Se Parthenope fosse stata una conferenza, un incontro o un saggio accademico (e non un film) sarebbe stato più facile per noi parlarvene. Avremmo gridato alla perfezione immediatamente, tanti sono i temi, le parentesi, le nostalgie che vivono dentro di esso. Questo film (ha spiegato Paolo Sorrentino in un’intervista pubblicata su Rolling Stone): “Era un guardarsi indietro per capire come alla mia età si può ancora guardare avanti”. E in effetti dopo averlo visto in sala, letto decine e decine di recensioni, interviste, seguito l’incontro del Premio Oscar da Tintoria, abbiamo compreso meglio quale fosse l’intento del regista. Vedersi dentro Parthenope e così recuperare una parte del suo passato. Parthenope è una donna (Celeste Dalla Porta) e una città (Napoli). E noi seguiamo le vicende della sua vita attraverso i decenni, dagli anni Cinquanta ai giorni nostri, tra Capri e Napoli. Se nella prima e affascinantissima parte, Sorrentino ci mostra “questi giovani - protagonisti - che cercano il tragico” (interpretati da Daniele Rienzo, Celeste Dalla Porta e Dario Aita), uno strano gioco di seduzione e di morte, come fossero loro degli Dei giunti a braccia conserte da un tempo passato, nella più confusa seconda vediamo la protagonista impegnata nella ricerca della sua stessa identità, con una "maternità che la insegue dappertutto", barcamenarsi tra lo studio e la presunta passione per la recitazione. E in mezzo ci finisce, in uno strano gioco delle parti, ancora la Chiesa (e il sesso, naturalmente).

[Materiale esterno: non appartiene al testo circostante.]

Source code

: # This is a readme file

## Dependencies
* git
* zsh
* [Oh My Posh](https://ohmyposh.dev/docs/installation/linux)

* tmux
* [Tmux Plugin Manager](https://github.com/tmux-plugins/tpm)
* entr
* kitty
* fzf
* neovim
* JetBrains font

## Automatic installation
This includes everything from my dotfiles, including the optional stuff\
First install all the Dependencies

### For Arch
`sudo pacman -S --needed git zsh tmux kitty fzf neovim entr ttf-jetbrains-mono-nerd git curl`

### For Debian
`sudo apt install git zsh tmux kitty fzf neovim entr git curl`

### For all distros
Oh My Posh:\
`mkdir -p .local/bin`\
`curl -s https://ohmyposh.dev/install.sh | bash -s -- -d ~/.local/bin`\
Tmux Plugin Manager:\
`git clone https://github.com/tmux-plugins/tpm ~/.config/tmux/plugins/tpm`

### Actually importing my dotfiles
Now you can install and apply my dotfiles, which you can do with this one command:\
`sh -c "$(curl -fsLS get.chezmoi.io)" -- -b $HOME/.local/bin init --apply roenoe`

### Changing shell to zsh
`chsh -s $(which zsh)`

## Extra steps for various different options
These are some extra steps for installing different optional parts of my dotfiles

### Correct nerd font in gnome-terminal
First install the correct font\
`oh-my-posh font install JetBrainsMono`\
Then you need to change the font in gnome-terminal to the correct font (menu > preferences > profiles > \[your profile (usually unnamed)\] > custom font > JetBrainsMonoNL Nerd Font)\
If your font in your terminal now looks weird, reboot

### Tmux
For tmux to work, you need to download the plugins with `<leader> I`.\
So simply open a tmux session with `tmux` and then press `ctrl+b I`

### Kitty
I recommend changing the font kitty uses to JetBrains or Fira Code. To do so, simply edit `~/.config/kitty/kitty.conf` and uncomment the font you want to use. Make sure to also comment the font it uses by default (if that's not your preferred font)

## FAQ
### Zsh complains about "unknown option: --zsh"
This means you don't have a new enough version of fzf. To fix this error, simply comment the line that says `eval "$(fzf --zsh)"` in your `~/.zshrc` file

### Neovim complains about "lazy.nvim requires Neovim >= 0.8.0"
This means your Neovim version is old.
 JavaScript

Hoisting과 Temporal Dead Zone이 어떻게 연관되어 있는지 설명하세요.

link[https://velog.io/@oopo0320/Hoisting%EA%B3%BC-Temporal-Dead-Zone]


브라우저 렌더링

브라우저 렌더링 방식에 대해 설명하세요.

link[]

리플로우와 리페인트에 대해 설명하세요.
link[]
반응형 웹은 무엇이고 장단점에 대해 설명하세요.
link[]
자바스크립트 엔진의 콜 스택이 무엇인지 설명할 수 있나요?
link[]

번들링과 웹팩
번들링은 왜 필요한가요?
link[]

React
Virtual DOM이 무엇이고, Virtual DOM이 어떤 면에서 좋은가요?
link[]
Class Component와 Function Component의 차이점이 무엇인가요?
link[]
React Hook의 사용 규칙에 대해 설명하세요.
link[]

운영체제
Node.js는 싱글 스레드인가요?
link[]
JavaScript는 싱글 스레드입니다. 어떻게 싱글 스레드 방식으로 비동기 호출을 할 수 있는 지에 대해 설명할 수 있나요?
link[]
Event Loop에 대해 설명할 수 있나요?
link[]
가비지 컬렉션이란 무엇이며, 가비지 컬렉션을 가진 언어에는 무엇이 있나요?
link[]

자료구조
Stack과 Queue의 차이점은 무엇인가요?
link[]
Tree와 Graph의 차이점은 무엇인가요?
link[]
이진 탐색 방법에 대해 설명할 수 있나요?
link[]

Parthenope è una donna, un enigma, una città. Tra i nodi irrisolti, emerge una verità dolorosa nei tanti momenti che abbiamo trascorso da soli con la protagonista e il suo sguardo perso in una direzione ignota. Per oltre due ore in sala attendiamo una rivelazione: un monologo, un segnale, un'epifania, qualcosa che ci sveli davvero chi è Parthenope. Ma quel momento non arriva mai. Per questo motivo, più che la storia di una persona sfuggente, Parthenope sembra il racconto di una donna normale dall'accecante bellezza che fa i conti con il mondo feroce. In cui tutti la vogliono, la desiderano, ma per poco tempo, perché "la bellezza stanca", come dice Floria Malva (Isabella Ferrari). Eppure intuiamo che lei, Parthenope, non sia soltanto bella, ma anche intelligente, sarcastica e piena di vita. La verità è che avremmo soltanto voluto conoscerla (meglio).
Quel che è certo è che Sorrentino con Parthenope ci insegna una verità scomoda della nostra società, ossia che “le donne belle vengono offese” e in un certo qual senso non piacciono a nessuno. Né agli uomini che desiderano di possederle né alle donne che ne invidiano le qualità. Insomma, Parthenope è un film difficilissimo con la (solita) straordinaria fotografia a cura di Daria D’Antonio. Tutto è indefinibile (che il bello sia forse questo?). Risulta persino più complicato da decifrare del mito non mito di Napoli racchiuso nel monologo di Greta Cool (Luisa Ranieri). Ed è la più dolceamara delle conclusioni per l'ultimo film di Paolo Sorrentino che poteva essere un capolavoro, ma ha deciso di fermarsi prima.